→ YOUR GOAL: The answer must be every line of the records below that holds the word "entries".

╭─ TASK INPUTS

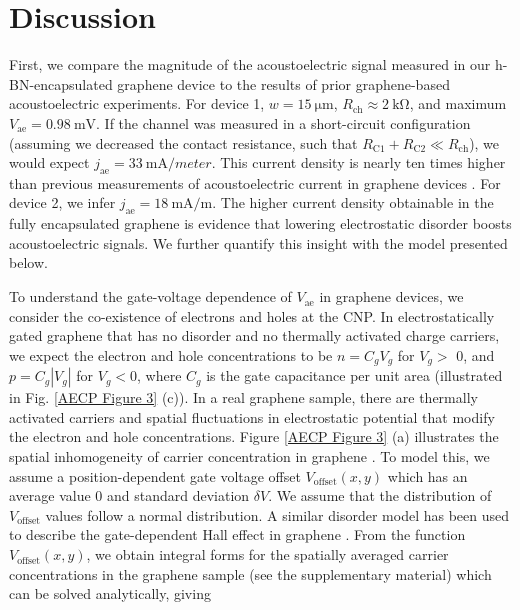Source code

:\documentclass[double,12pt,1in,seploa]{beavtex}
\let\Oldsection\section
\renewcommand{\section}{\FloatBarrier\Oldsection}
\begin{document}
\section{Discussion} \label{AE paper discussion}
First, we compare the magnitude of the acoustoelectric signal measured in our h-BN-encapsulated graphene device to the results of prior graphene-based acoustoelectric experiments. For device 1, $w = \SI{15}{\micro\meter}$, $R_{\mathrm{ch}} \approx \SI{2}{\kilo\ohm}$, and maximum  $V_{\mathrm{ae}} = \SI{0.98}{\milli\volt}$. If the channel was measured in a short-circuit configuration (assuming we decreased the contact resistance, such that $R_{\mathrm{C1}} + R_{\mathrm{C2}} \ll R_{\mathrm{ch}}$), we would expect $j_{\mathrm{ae}} = \SI{33}{\milli \ampere/meter}$. This current density is nearly ten times higher than previous measurements of acoustoelectric current in graphene devices \cite{bandhu_controlling_2016,okuda_acoustic_2016,tang_ultra-low_2017,okuda_graphene_2018}. For device 2, we infer $j_{\mathrm{ae}} = \SI{18}{\milli \ampere/\meter}$. The higher current density obtainable in the fully encapsulated graphene is evidence that lowering electrostatic disorder boosts acoustoelectric signals. We further quantify this insight with the model presented below.

To understand the gate-voltage dependence of $V_{\mathrm{ae}}$ in graphene devices, we consider the co-existence of electrons and holes at the CNP. In electrostatically gated graphene that has no disorder and no thermally activated charge carriers, we expect the electron and hole concentrations to be $n = C_g V_g$ for $V_g >$ 0, and $p = C_g |V_g|$ for $V_g < 0$, where $C_g$ is the gate capacitance per unit area (illustrated in Fig. \ref{AECP Figure 3} (c)). In a real graphene sample, there are thermally activated carriers and spatial fluctuations in electrostatic potential that modify the electron and hole concentrations. Figure \ref{AECP Figure 3} (a) illustrates the spatial inhomogeneity of carrier concentration in graphene \cite{martin_observation_2008}. To model this, we assume a position-dependent gate voltage offset $V_{\mathrm{offset}}(x,y)$ which has an average value 0 and standard deviation $\delta V$. We assume that the distribution of $V_{\mathrm{offset}}$ values follow a normal distribution. A similar disorder model has been used to describe the gate-dependent Hall effect in graphene \cite{brown_hall_2019}. From the function $V_{\mathrm{offset}}(x,y)$, we obtain integral forms for the spatially averaged carrier concentrations in the graphene sample (see the supplementary material) which can be solved analytically, giving
\end{document}
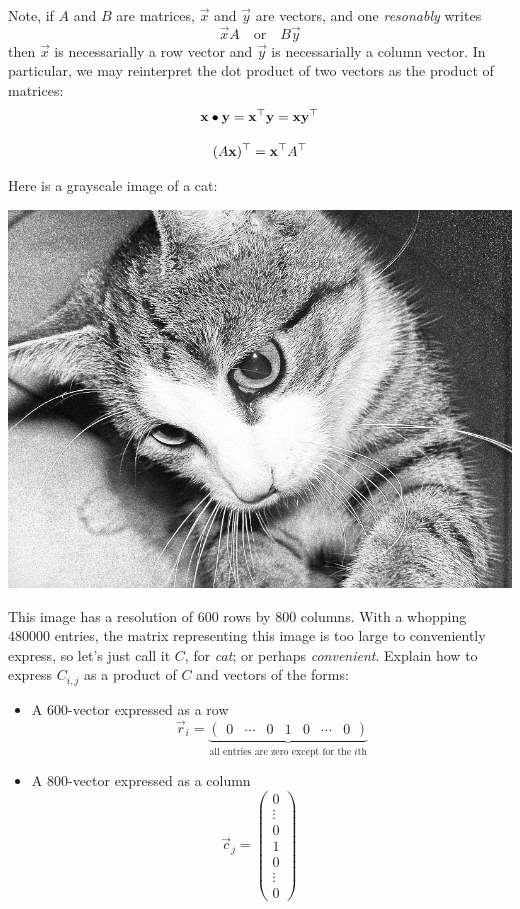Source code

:\documentclass{ximera}
\begin{document}
Note, if $A$ and $B$ are matrices, $\vec{x}$ and $\vec{y}$ are
vectors, and one \textit{resonably} writes
\[
\vec x A\quad\text{or}\quad  B \vec y
\]
then $\vec{x}$ is necessarially a row vector and $\vec{y}$ is necessarially a column vector. In particular, we may reinterpret the dot product of two vectors as the product of matrices:
\[
\mathbf{x}\bullet \mathbf{y} = \mathbf{x}^\top \mathbf{y} = \mathbf{x} \mathbf{y}^\top
\]


\begin{proposition}
  \[
  (A\mathbf{x})^\top = \mathbf{x}^\top A^\top
  \]
\end{proposition}

\begin{example}[Grayscale Image]%
  Here is a grayscale image of a cat:
  \begin{image}
  \includegraphics[width=.5\textwidth]{catface.jpg}
  \end{image}
  This image has a resolution of $600$ rows by $800$ columns. With a
  whopping $480000$ entries, the matrix representing this image is too
  large to conveniently express, so let's just call it $C$, for
  \textit{cat}; or perhaps \textit{convenient}.  Explain how to
  express $C_{i,j}$ as a product of $C$ and vectors of the forms:
  \begin{itemize}
    \item A $600$-vector expressed as a row
      \[
      \vec r_i = \underbrace{\begin{pmatrix} 0 & \cdots  & 0 & 1 & 0 & \cdots & 0 \end{pmatrix}}_{\text{all entries are zero except for the $i$th}}
      \]
    \item A $800$-vector expressed as a column
      \[
      \vec c_j=\begin{pmatrix} 0 \\ \vdots  \\ 0 \\ 1 \\ 0 \\ \vdots \\ 0 \end{pmatrix}\quad \begin{matrix}

\end{matrix}\]
\end{itemize}
\end{example}
\end{document}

╰─

→ RESPONSE:
  whopping $480000$ entries, the matrix representing this image is too
      \vec r_i = \underbrace{\begin{pmatrix} 0 & \cdots  & 0 & 1 & 0 & \cdots & 0 \end{pmatrix}}_{\text{all entries are zero except for the $i$th}}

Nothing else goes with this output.